The entries below should appear again in your reply, word for word.

(Records contained in a dataset)
+-------+
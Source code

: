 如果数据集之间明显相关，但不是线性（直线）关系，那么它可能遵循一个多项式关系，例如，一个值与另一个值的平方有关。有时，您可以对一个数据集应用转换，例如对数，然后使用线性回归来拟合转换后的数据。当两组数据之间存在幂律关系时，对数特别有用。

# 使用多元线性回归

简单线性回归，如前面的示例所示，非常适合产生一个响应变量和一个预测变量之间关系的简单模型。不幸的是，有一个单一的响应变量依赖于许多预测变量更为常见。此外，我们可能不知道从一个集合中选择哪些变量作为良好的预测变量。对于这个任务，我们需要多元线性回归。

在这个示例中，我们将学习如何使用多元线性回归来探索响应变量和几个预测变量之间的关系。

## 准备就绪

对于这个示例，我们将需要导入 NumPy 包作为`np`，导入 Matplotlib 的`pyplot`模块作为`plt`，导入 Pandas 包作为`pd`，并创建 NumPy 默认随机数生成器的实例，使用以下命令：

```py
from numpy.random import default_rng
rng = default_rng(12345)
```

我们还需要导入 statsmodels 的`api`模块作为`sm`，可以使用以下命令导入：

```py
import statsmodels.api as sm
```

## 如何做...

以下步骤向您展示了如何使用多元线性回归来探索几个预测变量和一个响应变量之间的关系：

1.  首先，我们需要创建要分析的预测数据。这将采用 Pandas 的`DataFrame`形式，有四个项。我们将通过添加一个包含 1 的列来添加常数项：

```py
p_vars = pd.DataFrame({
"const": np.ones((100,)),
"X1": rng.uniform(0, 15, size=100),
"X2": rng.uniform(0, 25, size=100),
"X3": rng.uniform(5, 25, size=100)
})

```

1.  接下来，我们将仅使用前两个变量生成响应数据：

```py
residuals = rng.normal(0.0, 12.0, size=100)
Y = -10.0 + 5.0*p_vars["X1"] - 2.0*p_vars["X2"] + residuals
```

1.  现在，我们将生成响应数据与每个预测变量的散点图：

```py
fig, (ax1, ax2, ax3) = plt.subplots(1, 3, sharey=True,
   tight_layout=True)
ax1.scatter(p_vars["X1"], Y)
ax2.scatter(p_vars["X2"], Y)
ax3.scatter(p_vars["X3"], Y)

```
+-------+
**Exercise answer:**
Source code

: 如果数据集之间明显相关，但不是线性（直线）关系，那么它可能遵循一个多项式关系，例如，一个值与另一个值的平方有关。有时，您可以对一个数据集应用转换，例如对数，然后使用线性回归来拟合转换后的数据。当两组数据之间存在幂律关系时，对数特别有用。

# 使用多元线性回归

简单线性回归，如前面的示例所示，非常适合产生一个响应变量和一个预测变量之间关系的简单模型。不幸的是，有一个单一的响应变量依赖于许多预测变量更为常见。此外，我们可能不知道从一个集合中选择哪些变量作为良好的预测变量。对于这个任务，我们需要多元线性回归。

在这个示例中，我们将学习如何使用多元线性回归来探索响应变量和几个预测变量之间的关系。

## 准备就绪

对于这个示例，我们将需要导入 NumPy 包作为`np`，导入 Matplotlib 的`pyplot`模块作为`plt`，导入 Pandas 包作为`pd`，并创建 NumPy 默认随机数生成器的实例，使用以下命令：

```py
from numpy.random import default_rng
rng = default_rng(12345)
```

我们还需要导入 statsmodels 的`api`模块作为`sm`，可以使用以下命令导入：

```py
import statsmodels.api as sm
```

## 如何做...

以下步骤向您展示了如何使用多元线性回归来探索几个预测变量和一个响应变量之间的关系：

1.  首先，我们需要创建要分析的预测数据。这将采用 Pandas 的`DataFrame`形式，有四个项。我们将通过添加一个包含 1 的列来添加常数项：

```py
p_vars = pd.DataFrame({
"const": np.ones((100,)),
"X1": rng.uniform(0, 15, size=100),
"X2": rng.uniform(0, 25, size=100),
"X3": rng.uniform(5, 25, size=100)
})

```

1.  接下来，我们将仅使用前两个变量生成响应数据：

```py
residuals = rng.normal(0.0, 12.0, size=100)
Y = -10.0 + 5.0*p_vars["X1"] - 2.0*p_vars["X2"] + residuals
```

1.  现在，我们将生成响应数据与每个预测变量的散点图：

```py
fig, (ax1, ax2, ax3) = plt.subplots(1, 3, sharey=True,
   tight_layout=True)
ax1.scatter(p_vars["X1"], Y)
ax2.scatter(p_vars["X2"], Y)
ax3.scatter(p_vars["X3"], Y)

```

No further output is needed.